Fighting Sides – Haven’t Scored Yet EP

Fighting Sides Promo_RingMasterReview

A band for less than a year, US quartet Fighting Sides has already risen to be a prominent presence within the Atlanta music scene. Now the band is looking at nudging bigger attention and recognition with the release of their captivating new EP, Haven’t Scored Yet. Offering four tracks of alternative rock meets melodic/pop punk; the EP is a lively and magnetic introduction to the band for many of us whilst potently building on the potential of its well-received predecessor.

Emerging April 2015, Fighting Sides was formed by vocalist Robbie Hiser after the “implosion” of his previous band. Calling on friends, Hiser quickly completed the band’s line-up with guitarist Alex Downtain, bassist Arafat Patwary, and drummer Sheppard Martin. That May saw the release of their debut offering, Demo MMXV, an encounter sowing the seeds and groundwork for the vivacity in the band’s sound which now fuels Haven’t Scored Yet.

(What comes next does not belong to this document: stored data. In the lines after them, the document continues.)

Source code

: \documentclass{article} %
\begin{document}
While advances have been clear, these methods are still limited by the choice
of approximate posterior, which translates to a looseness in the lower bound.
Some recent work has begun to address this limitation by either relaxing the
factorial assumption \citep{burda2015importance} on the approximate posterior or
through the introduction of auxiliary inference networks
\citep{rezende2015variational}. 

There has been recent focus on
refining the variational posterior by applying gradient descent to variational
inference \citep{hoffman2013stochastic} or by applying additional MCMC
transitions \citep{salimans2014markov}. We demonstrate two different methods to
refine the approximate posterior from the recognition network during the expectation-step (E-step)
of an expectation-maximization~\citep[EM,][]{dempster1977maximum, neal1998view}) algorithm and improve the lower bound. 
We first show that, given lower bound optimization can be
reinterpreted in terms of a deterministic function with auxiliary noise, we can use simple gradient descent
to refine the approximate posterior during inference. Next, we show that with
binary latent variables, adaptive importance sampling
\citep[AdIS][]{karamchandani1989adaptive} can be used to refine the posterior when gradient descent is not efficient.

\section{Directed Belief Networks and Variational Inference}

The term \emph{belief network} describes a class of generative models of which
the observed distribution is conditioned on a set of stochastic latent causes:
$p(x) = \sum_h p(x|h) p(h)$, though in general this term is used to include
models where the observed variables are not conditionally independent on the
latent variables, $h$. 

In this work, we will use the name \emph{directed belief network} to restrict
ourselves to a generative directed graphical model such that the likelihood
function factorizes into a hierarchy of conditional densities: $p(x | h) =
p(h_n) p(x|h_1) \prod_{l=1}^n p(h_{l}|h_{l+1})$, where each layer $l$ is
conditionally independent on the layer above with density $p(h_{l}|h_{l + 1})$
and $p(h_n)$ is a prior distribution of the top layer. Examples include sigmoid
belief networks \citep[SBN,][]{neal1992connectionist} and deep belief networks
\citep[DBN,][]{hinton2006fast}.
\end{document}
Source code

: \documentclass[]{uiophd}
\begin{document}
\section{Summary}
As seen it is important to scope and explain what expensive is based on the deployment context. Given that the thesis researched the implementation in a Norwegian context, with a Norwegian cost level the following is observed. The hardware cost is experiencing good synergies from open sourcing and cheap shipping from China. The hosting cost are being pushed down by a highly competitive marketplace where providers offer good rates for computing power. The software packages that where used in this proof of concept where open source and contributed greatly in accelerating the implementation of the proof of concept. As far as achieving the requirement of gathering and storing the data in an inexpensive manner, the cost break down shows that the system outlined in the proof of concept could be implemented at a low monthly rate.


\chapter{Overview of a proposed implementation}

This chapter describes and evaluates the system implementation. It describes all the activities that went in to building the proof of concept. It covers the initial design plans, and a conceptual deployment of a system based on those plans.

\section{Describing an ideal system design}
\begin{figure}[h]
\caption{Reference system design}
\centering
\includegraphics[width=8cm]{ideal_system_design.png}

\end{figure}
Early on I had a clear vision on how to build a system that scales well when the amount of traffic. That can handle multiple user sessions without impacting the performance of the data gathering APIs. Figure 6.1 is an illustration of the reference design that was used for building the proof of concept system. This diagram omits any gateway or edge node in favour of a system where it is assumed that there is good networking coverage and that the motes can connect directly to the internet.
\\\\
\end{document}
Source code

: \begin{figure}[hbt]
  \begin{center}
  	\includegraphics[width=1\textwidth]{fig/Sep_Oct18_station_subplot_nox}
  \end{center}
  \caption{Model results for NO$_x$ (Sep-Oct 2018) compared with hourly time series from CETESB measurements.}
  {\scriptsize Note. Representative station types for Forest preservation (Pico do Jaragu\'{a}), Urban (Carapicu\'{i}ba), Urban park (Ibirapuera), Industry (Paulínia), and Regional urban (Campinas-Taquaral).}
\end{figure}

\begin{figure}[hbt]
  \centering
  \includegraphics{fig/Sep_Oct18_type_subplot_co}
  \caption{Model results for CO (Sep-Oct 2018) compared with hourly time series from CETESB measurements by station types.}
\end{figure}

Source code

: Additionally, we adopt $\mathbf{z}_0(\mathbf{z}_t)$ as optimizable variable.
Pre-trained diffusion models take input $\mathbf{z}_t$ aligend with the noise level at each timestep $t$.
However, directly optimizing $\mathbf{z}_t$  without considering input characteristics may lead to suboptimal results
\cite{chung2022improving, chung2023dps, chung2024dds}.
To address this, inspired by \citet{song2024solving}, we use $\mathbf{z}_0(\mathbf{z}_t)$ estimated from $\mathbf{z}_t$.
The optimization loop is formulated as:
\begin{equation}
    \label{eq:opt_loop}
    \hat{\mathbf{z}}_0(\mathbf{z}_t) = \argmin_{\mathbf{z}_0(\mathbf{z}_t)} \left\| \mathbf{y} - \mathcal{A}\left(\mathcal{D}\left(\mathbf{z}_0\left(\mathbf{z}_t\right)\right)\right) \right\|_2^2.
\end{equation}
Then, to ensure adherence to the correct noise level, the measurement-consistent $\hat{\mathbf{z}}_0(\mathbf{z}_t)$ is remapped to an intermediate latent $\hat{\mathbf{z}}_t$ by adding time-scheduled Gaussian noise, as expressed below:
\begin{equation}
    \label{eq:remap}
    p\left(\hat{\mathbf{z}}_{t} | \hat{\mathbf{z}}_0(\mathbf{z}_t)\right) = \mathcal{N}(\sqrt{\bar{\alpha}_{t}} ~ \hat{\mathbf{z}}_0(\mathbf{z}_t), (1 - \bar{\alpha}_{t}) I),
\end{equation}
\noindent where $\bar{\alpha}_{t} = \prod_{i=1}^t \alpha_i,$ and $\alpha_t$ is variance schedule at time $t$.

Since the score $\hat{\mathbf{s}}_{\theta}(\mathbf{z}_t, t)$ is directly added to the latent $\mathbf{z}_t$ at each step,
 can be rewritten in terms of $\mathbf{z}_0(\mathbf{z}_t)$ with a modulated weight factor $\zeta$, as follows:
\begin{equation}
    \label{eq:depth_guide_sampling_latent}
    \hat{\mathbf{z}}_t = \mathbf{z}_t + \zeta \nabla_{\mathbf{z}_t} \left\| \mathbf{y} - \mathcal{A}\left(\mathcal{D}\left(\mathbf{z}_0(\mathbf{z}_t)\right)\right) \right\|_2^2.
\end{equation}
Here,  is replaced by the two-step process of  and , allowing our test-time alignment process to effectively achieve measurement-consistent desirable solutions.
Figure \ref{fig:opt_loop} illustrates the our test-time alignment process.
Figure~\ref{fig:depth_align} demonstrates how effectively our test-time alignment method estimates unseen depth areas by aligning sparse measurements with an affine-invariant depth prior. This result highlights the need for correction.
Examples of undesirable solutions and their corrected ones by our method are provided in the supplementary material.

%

Recorded with Jason Andrews (Go Radio, Holiday Parade) and mixed/mastered by Sam Pura (Basement, The Story So Far), the new EP opens with This Is Our Night. The first lure of guitar is enough to awaken ears though they really come alive as the warm tones and harmonies of Hiser and band further offer the imagination their bright prowess. Never breaking from its relatively restrained stroll, the song soon reveals its pop punk tenacity as hooks and riffs unite with robust rhythms for an infection loaded romp.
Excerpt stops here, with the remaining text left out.